I was sitting in the living room, watching the latest rounds in the hockey tournaments on Europa when they knocked on the door. When the last rains fell, something shorted in the household system so I couldn't screen my visitors. I stopped caring though. When the Kavanaghs moved away in '687, there didn't seem to be much reason to expect guests, not when the nearest occupied plot of land was a hundred miles or more out. When I got up to answer the door, there they were again, standing in the makeshift airlock my daughter made me build before she got on the ship.

The two men wore those bright orange suits they'd begun issuing back in the 80's.

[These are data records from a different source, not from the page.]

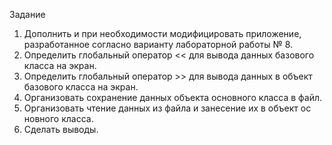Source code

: Задание 
1. Дополнить и при необходимости модифицировать приложение, 
разработанное согласно варианту лабораторной работы № 8.  
2. Определить глобальный оператор << для вывода данных базового 
класса на экран. 
3. Определить глобальный оператор >> для вывода данных в объект 
базового класса на экран. 
4. Организовать сохранение данных объекта основного класса в файл. 
5. Организовать чтение данных из файла и занесение их в объект ос
новного класса. 
6. Сделать выводы. 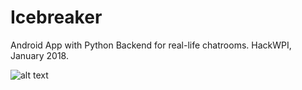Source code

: # Icebreaker
Android App with Python Backend for real-life chatrooms. HackWPI, January 2018.

![alt text](Icebreaker/images/Screenshot_1515901356.png)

Shocking. Glaring. That damn yellow stripe running all up the sides, like a mutated bumblebee. I could see the badges stuck on their chests. Bureau of Evacuation.

"Mister Rowe?" the first had started. "We're from the Evacuation Bureau. We were asked by your daughter to fly you to Bangor for the next available seats. Have you contacted her, are you packed?"

"You know goddamn well I'm not packing!" I replied, mustering up as much indignation as I could, holding the door open just a crack. "If I changed my damn mind, I'd be flying my own damn self!" 

In comparison to the man who spoke first, the second was definitely appearing to be the one in charge. He was taller, wider, and older. Not nearly on par with myself, his age was only beginning to be noticeable. His hair was still naturally dark, but the slightest amount of sag to his cheeks had begun to set in. 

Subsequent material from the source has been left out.